> **WHAT THIS TASK INVOLVES**
With the pictures left out, repeat every entry that follows exactly.

*** EXCERPTED RECORDS ***

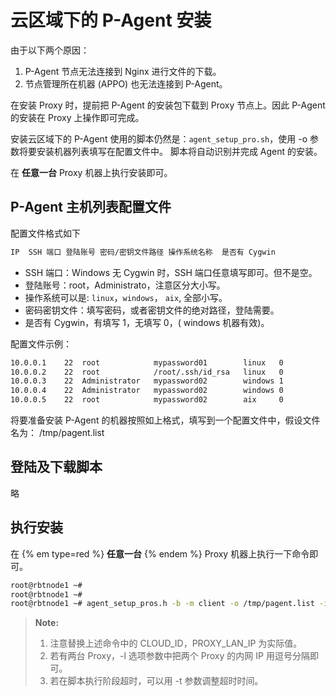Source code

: # 云区域下的 P-Agent 安装

由于以下两个原因：

1. P-Agent 节点无法连接到 Nginx 进行文件的下载。
2. 节点管理所在机器 (APPO) 也无法连接到 P-Agent。

在安装 Proxy 时，提前把 P-Agent 的安装包下载到 Proxy 节点上。因此 P-Agent 的安装在 Proxy 上操作即可完成。

安装云区域下的 P-Agent 使用的脚本仍然是：`agent_setup_pro.sh`，使用 -o 参数将要安装机器列表填写在配置文件中。
脚本将自动识别并完成 Agent 的安装。

在 **任意一台** Proxy 机器上执行安装即可。

## P-Agent 主机列表配置文件

配置文件格式如下

```bash
IP  SSH 端口 登陆账号 密码/密钥文件路径 操作系统名称  是否有 Cygwin
```
- SSH 端口：Windows 无 Cygwin 时，SSH 端口任意填写即可。但不是空。
- 登陆账号：root，Administrato，注意区分大小写。
- 操作系统可以是: `linux`，`windows`， `aix`, 全部小写。
- 密码密钥文件：填写密码，或者密钥文件的绝对路径，登陆需要。
- 是否有 Cygwin，有填写 1，无填写 0，( windows 机器有效)。

配置文件示例：

```bash
10.0.0.1    22  root            mypassword01        linux   0
10.0.0.2    22  root            /root/.ssh/id_rsa   linux   0
10.0.0.3    22  Administrator   mypassword02        windows 1
10.0.0.4    22  Administrator   mypassword02        windows 0
10.0.0.5    22  root            mypassword02        aix     0
```

将要准备安装 P-Agent 的机器按照如上格式，填写到一个配置文件中，假设文件名为： /tmp/pagent.list

## 登陆及下载脚本
略

## 执行安装

在 {% em type=red %} **任意一台** {% endem %} Proxy 机器上执行一下命令即可。

```bash
root@rbtnode1 ~#
root@rbtnode1 ~#
root@rbtnode1 ~# agent_setup_pros.h -b -m client -o /tmp/pagent.list -i CLOUD_ID -l PROXY_LAN_IP
```

> **Note:**
>
> 1. 注意替换上述命令中的 CLOUD_ID，PROXY_LAN_IP 为实际值。
> 2. 若有两台 Proxy，-l 选项参数中把两个 Proxy 的内网 IP 用逗号分隔即可。
> 3. 若在脚本执行阶段超时，可以用 -t 参数调整超时时间。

*** End of EXCERPTED RECORDS ***

> **WORKED SOLUTION**
Source code

: # 云区域下的 P-Agent 安装

由于以下两个原因：

1. P-Agent 节点无法连接到 Nginx 进行文件的下载。
2. 节点管理所在机器 (APPO) 也无法连接到 P-Agent。

在安装 Proxy 时，提前把 P-Agent 的安装包下载到 Proxy 节点上。因此 P-Agent 的安装在 Proxy 上操作即可完成。

安装云区域下的 P-Agent 使用的脚本仍然是：`agent_setup_pro.sh`，使用 -o 参数将要安装机器列表填写在配置文件中。
脚本将自动识别并完成 Agent 的安装。

在 **任意一台** Proxy 机器上执行安装即可。

## P-Agent 主机列表配置文件

配置文件格式如下

```bash
IP  SSH 端口 登陆账号 密码/密钥文件路径 操作系统名称  是否有 Cygwin
```
- SSH 端口：Windows 无 Cygwin 时，SSH 端口任意填写即可。但不是空。
- 登陆账号：root，Administrato，注意区分大小写。
- 操作系统可以是: `linux`，`windows`， `aix`, 全部小写。
- 密码密钥文件：填写密码，或者密钥文件的绝对路径，登陆需要。
- 是否有 Cygwin，有填写 1，无填写 0，( windows 机器有效)。

配置文件示例：

```bash
10.0.0.1    22  root            mypassword01        linux   0
10.0.0.2    22  root            /root/.ssh/id_rsa   linux   0
10.0.0.3    22  Administrator   mypassword02        windows 1
10.0.0.4    22  Administrator   mypassword02        windows 0
10.0.0.5    22  root            mypassword02        aix     0
```

将要准备安装 P-Agent 的机器按照如上格式，填写到一个配置文件中，假设文件名为： /tmp/pagent.list

## 登陆及下载脚本
略

## 执行安装

在 {% em type=red %} **任意一台** {% endem %} Proxy 机器上执行一下命令即可。

```bash
root@rbtnode1 ~#
root@rbtnode1 ~#
root@rbtnode1 ~# agent_setup_pros.h -b -m client -o /tmp/pagent.list -i CLOUD_ID -l PROXY_LAN_IP
```

> **Note:**
>
> 1. 注意替换上述命令中的 CLOUD_ID，PROXY_LAN_IP 为实际值。
> 2. 若有两台 Proxy，-l 选项参数中把两个 Proxy 的内网 IP 用逗号分隔即可。
> 3. 若在脚本执行阶段超时，可以用 -t 参数调整超时时间。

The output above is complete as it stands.